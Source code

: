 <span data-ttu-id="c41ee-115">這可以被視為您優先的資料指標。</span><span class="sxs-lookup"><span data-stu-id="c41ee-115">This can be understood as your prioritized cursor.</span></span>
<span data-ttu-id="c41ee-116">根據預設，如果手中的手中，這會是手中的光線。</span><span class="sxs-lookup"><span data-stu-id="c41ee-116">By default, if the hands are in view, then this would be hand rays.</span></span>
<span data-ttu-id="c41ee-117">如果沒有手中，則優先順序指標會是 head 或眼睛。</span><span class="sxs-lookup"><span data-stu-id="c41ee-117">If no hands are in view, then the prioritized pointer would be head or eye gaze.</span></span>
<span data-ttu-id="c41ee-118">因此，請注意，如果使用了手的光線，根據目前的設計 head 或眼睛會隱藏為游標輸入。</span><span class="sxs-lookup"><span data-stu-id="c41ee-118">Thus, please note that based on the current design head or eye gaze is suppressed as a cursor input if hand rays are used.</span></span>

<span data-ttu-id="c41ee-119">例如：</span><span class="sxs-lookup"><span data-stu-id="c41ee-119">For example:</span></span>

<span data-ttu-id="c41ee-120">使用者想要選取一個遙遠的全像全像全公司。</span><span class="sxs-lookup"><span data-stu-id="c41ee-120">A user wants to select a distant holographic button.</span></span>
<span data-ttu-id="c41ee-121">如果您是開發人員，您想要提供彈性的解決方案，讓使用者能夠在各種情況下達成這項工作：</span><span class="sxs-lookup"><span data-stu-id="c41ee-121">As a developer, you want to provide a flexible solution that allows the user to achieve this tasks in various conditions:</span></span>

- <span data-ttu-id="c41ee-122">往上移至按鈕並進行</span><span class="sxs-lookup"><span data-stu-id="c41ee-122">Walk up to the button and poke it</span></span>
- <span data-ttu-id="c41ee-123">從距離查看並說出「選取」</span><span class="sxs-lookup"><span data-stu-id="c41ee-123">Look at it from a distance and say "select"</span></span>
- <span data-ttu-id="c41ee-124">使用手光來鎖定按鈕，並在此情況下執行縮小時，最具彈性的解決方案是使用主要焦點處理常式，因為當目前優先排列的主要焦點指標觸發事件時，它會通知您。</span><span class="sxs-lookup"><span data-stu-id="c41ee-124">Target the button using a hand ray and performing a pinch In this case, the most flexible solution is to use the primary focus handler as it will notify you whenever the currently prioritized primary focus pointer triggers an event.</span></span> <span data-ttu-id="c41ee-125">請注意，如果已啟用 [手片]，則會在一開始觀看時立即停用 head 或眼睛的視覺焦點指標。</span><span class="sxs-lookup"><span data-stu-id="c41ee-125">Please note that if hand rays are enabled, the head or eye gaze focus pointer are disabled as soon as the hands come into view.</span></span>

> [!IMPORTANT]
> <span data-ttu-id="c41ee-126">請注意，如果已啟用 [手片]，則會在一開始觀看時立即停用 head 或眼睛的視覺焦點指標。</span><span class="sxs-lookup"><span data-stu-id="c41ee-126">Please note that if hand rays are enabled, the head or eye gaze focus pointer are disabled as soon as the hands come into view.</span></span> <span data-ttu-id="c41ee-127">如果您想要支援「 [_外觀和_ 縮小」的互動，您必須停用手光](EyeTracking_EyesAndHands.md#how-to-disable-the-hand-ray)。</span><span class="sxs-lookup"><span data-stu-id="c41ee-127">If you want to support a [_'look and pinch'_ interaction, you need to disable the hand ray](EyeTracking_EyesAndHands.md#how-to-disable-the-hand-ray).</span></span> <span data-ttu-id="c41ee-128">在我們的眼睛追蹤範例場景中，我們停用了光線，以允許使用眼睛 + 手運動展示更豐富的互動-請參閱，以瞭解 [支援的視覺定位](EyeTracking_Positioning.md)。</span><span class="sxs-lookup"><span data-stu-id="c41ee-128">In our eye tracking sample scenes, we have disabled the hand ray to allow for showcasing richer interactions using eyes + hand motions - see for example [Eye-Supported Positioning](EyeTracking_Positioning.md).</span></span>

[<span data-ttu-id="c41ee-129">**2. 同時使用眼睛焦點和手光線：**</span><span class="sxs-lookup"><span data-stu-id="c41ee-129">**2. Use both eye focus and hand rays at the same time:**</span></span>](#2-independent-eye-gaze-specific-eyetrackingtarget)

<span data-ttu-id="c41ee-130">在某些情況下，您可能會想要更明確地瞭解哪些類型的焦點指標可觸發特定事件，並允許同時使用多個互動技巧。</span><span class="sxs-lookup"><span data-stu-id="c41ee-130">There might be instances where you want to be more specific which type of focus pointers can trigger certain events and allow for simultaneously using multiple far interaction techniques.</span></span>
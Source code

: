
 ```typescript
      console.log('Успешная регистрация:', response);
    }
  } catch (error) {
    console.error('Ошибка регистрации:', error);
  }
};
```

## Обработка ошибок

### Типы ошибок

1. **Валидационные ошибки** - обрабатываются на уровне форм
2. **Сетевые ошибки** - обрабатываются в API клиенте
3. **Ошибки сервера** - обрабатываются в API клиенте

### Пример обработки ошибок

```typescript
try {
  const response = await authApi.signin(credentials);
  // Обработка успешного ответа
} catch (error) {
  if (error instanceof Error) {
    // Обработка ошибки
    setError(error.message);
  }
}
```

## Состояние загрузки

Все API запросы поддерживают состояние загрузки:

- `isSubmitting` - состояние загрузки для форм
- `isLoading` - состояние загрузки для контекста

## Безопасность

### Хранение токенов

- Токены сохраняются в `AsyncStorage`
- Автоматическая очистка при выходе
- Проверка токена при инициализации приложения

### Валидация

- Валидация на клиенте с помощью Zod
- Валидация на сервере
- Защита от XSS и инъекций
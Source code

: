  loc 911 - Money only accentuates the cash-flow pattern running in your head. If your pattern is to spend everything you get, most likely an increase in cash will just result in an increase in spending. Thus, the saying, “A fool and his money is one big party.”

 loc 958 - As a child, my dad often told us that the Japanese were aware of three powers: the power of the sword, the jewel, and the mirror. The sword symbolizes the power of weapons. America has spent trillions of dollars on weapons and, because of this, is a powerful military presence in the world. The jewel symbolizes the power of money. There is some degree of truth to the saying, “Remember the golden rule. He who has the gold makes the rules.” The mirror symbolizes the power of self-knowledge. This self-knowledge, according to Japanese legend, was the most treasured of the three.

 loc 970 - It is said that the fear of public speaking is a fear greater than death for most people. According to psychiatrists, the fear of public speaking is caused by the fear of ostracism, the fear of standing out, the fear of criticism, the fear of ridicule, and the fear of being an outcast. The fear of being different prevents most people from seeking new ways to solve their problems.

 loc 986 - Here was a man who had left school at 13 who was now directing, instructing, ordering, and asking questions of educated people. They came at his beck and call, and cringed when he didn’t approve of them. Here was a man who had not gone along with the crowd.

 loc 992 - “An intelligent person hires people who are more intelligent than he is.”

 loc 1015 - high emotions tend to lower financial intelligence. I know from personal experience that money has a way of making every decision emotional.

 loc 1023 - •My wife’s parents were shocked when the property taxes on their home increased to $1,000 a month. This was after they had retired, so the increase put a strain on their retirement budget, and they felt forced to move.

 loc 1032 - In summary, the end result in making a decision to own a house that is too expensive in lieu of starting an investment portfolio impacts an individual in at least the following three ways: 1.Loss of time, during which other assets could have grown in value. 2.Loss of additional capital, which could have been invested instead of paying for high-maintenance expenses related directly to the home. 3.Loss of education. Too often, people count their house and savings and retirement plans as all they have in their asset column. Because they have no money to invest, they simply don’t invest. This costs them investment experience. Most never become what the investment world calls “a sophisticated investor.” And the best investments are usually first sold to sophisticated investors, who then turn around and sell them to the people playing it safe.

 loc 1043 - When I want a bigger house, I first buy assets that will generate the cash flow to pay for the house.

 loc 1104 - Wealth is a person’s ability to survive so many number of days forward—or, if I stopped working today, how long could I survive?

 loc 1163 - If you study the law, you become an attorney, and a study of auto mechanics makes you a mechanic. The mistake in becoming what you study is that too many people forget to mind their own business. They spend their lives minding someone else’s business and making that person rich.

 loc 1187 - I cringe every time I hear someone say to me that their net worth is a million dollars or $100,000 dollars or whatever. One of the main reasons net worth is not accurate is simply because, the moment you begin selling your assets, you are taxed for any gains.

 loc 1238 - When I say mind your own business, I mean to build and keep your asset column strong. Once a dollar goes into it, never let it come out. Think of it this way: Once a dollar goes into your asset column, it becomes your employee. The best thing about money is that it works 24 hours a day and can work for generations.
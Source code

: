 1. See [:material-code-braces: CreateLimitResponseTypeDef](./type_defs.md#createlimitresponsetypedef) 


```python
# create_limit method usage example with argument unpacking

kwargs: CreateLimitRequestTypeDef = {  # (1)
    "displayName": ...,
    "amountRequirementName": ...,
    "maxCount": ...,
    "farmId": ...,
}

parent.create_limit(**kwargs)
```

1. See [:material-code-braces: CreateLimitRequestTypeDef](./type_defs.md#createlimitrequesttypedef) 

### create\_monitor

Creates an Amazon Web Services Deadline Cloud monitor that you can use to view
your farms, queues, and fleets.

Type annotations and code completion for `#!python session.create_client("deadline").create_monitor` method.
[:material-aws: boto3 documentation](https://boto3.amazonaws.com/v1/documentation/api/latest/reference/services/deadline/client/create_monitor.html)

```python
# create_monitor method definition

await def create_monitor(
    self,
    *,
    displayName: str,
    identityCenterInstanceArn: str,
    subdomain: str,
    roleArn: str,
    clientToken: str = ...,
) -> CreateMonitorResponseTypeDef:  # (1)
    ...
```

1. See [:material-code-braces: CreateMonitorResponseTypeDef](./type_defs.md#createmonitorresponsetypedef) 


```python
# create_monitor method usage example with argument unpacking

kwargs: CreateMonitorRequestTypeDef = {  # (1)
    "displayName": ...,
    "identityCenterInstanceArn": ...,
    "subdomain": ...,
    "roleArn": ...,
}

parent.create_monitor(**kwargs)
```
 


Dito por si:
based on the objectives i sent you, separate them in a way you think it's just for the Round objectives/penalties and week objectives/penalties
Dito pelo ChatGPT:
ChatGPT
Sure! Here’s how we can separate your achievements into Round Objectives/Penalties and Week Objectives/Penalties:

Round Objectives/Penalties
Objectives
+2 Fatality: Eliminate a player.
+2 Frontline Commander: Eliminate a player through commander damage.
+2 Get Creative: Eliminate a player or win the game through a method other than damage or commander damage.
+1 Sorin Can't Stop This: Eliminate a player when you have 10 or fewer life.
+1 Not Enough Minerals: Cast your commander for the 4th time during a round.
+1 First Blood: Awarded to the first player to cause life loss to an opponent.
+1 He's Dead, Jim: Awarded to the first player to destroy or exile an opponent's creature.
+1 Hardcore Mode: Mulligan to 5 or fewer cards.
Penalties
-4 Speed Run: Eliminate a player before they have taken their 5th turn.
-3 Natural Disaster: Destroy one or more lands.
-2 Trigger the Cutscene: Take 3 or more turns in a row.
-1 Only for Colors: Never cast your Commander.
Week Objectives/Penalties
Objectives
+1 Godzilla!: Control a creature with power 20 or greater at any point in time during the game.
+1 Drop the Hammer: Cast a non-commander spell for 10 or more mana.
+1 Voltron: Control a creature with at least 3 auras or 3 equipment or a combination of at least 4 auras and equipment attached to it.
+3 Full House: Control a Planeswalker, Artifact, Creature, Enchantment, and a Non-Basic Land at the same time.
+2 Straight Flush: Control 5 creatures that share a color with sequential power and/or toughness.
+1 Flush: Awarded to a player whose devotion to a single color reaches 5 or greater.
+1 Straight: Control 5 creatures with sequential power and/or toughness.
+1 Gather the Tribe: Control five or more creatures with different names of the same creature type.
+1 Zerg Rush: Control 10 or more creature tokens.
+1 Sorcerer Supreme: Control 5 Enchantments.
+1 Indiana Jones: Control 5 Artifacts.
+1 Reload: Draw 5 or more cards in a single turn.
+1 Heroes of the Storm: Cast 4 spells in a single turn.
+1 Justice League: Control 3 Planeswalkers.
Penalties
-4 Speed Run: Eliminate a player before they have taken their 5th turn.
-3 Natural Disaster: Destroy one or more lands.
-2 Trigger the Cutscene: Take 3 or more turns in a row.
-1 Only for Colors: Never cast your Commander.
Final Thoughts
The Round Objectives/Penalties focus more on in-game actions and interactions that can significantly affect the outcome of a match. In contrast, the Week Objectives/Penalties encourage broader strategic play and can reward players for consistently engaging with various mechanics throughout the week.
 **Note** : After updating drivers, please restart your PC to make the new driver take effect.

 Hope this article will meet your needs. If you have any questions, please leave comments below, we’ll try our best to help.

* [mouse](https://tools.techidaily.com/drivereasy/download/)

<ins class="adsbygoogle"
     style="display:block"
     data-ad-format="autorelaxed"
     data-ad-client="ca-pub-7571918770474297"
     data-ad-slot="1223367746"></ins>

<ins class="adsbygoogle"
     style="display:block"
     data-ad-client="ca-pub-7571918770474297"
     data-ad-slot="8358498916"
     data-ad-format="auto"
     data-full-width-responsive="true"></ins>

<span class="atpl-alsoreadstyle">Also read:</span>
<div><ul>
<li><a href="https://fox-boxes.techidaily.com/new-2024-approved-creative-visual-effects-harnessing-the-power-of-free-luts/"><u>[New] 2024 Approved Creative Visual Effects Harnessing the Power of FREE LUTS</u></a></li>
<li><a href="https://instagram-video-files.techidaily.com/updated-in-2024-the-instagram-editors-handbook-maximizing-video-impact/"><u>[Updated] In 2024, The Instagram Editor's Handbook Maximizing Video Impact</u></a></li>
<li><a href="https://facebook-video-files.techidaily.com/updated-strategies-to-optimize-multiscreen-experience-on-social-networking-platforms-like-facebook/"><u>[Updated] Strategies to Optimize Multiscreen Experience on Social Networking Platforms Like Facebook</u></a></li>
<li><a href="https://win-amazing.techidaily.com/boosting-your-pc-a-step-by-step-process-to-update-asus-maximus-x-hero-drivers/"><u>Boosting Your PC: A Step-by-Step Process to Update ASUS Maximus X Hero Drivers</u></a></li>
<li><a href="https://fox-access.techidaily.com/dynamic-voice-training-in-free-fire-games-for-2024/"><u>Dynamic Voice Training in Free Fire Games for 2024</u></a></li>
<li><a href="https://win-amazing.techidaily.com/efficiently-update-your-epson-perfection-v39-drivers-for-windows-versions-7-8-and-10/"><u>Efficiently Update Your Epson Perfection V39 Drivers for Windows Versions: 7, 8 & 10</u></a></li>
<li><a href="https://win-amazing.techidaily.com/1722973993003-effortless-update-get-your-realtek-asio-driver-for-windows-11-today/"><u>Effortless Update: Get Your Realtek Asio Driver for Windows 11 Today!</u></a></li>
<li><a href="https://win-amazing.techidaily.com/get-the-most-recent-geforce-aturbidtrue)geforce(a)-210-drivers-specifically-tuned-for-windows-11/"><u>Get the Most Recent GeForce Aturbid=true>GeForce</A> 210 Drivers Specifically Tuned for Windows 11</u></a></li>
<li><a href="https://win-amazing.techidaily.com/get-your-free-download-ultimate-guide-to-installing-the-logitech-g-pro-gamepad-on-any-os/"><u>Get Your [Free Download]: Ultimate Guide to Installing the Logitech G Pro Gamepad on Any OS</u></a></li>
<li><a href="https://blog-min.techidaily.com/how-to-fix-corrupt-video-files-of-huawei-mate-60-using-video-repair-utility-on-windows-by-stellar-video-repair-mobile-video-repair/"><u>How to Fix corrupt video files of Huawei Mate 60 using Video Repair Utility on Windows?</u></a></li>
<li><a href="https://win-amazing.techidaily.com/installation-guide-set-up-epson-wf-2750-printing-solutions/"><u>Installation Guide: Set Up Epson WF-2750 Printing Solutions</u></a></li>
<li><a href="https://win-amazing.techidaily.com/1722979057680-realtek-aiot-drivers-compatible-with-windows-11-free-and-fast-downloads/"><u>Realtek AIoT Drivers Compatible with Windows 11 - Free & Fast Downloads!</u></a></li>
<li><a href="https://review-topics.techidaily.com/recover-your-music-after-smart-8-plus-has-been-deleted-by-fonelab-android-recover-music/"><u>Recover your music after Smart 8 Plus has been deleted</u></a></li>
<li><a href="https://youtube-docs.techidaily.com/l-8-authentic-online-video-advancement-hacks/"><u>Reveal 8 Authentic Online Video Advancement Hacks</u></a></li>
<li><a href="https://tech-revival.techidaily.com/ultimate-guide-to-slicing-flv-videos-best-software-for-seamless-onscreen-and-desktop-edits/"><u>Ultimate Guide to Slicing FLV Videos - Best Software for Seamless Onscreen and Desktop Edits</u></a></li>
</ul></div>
+++
Taking the entries above, write out exactly each line from the one holding "### Валидация" to the one holding "intelligent person hires", both included, and stop there.

Solved problem:
### Валидация

- Валидация на клиенте с помощью Zod
- Валидация на сервере
- Защита от XSS и инъекций
Source code

:  loc 911 - Money only accentuates the cash-flow pattern running in your head. If your pattern is to spend everything you get, most likely an increase in cash will just result in an increase in spending. Thus, the saying, “A fool and his money is one big party.”

 loc 958 - As a child, my dad often told us that the Japanese were aware of three powers: the power of the sword, the jewel, and the mirror. The sword symbolizes the power of weapons. America has spent trillions of dollars on weapons and, because of this, is a powerful military presence in the world. The jewel symbolizes the power of money. There is some degree of truth to the saying, “Remember the golden rule. He who has the gold makes the rules.” The mirror symbolizes the power of self-knowledge. This self-knowledge, according to Japanese legend, was the most treasured of the three.

 loc 970 - It is said that the fear of public speaking is a fear greater than death for most people. According to psychiatrists, the fear of public speaking is caused by the fear of ostracism, the fear of standing out, the fear of criticism, the fear of ridicule, and the fear of being an outcast. The fear of being different prevents most people from seeking new ways to solve their problems.

 loc 986 - Here was a man who had left school at 13 who was now directing, instructing, ordering, and asking questions of educated people. They came at his beck and call, and cringed when he didn’t approve of them. Here was a man who had not gone along with the crowd.

 loc 992 - “An intelligent person hires people who are more intelligent than he is.”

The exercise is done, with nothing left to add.